**Exercise:** Transcribe the listing below from its opening line up to and including the line that contains "and compares the"; reproduce nothing else.
|---|
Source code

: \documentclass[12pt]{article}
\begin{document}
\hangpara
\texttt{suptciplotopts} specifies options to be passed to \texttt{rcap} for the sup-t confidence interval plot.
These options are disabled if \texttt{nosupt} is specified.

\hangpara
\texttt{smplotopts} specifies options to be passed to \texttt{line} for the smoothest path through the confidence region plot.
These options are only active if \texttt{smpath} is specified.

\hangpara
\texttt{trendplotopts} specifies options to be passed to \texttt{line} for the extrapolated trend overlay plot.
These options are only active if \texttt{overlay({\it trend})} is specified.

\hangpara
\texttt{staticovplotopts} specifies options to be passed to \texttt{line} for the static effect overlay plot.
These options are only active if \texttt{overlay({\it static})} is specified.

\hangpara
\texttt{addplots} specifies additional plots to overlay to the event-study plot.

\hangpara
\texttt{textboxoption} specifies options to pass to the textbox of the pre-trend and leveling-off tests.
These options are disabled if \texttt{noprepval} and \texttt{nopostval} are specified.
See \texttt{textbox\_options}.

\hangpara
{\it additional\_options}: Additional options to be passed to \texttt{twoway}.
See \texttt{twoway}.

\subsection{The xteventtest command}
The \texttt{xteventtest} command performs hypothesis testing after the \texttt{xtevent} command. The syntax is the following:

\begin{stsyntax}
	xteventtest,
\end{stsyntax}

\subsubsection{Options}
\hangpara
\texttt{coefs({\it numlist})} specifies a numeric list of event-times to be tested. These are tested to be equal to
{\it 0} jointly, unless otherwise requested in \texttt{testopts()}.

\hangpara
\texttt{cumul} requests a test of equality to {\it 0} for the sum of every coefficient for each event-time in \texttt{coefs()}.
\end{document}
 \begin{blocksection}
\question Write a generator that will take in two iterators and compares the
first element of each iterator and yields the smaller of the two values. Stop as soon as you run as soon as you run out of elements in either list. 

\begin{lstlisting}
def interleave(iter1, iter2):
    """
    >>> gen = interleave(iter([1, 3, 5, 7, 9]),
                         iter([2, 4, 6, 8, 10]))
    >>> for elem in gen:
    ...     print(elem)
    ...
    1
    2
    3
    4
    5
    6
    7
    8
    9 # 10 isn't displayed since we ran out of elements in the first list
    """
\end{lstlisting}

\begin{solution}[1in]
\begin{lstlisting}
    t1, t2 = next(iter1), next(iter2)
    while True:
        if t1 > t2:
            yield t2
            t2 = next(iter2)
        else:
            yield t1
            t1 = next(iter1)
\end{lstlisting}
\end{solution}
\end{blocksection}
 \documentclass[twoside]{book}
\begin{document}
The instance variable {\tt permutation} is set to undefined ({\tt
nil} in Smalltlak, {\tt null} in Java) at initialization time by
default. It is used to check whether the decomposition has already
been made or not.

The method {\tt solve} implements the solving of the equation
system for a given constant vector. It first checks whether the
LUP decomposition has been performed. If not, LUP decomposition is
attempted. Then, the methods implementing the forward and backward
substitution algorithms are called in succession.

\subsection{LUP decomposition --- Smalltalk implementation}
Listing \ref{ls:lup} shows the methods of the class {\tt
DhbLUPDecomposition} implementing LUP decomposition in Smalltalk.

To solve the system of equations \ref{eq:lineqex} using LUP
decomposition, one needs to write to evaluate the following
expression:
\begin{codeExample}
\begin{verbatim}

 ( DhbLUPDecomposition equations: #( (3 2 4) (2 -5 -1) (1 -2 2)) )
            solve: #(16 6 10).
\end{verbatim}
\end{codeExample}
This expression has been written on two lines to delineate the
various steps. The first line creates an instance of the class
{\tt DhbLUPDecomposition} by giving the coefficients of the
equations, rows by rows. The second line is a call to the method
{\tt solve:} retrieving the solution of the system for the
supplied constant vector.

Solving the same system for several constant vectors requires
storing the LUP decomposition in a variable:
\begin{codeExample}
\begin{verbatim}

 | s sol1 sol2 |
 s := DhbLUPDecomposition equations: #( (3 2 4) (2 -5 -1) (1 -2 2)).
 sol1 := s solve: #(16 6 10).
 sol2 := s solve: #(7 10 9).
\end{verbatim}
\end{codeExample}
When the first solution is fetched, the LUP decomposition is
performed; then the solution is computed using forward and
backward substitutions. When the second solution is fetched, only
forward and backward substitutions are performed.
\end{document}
|---|
**Completed exercise:**
Source code

: \documentclass[12pt]{article}
\begin{document}
\hangpara
\texttt{suptciplotopts} specifies options to be passed to \texttt{rcap} for the sup-t confidence interval plot.
These options are disabled if \texttt{nosupt} is specified.

\hangpara
\texttt{smplotopts} specifies options to be passed to \texttt{line} for the smoothest path through the confidence region plot.
These options are only active if \texttt{smpath} is specified.

\hangpara
\texttt{trendplotopts} specifies options to be passed to \texttt{line} for the extrapolated trend overlay plot.
These options are only active if \texttt{overlay({\it trend})} is specified.

\hangpara
\texttt{staticovplotopts} specifies options to be passed to \texttt{line} for the static effect overlay plot.
These options are only active if \texttt{overlay({\it static})} is specified.

\hangpara
\texttt{addplots} specifies additional plots to overlay to the event-study plot.

\hangpara
\texttt{textboxoption} specifies options to pass to the textbox of the pre-trend and leveling-off tests.
These options are disabled if \texttt{noprepval} and \texttt{nopostval} are specified.
See \texttt{textbox\_options}.

\hangpara
{\it additional\_options}: Additional options to be passed to \texttt{twoway}.
See \texttt{twoway}.

\subsection{The xteventtest command}
The \texttt{xteventtest} command performs hypothesis testing after the \texttt{xtevent} command. The syntax is the following:

\begin{stsyntax}
	xteventtest,
\end{stsyntax}

\subsubsection{Options}
\hangpara
\texttt{coefs({\it numlist})} specifies a numeric list of event-times to be tested. These are tested to be equal to
{\it 0} jointly, unless otherwise requested in \texttt{testopts()}.

\hangpara
\texttt{cumul} requests a test of equality to {\it 0} for the sum of every coefficient for each event-time in \texttt{coefs()}.
\end{document}
 \begin{blocksection}
\question Write a generator that will take in two iterators and compares the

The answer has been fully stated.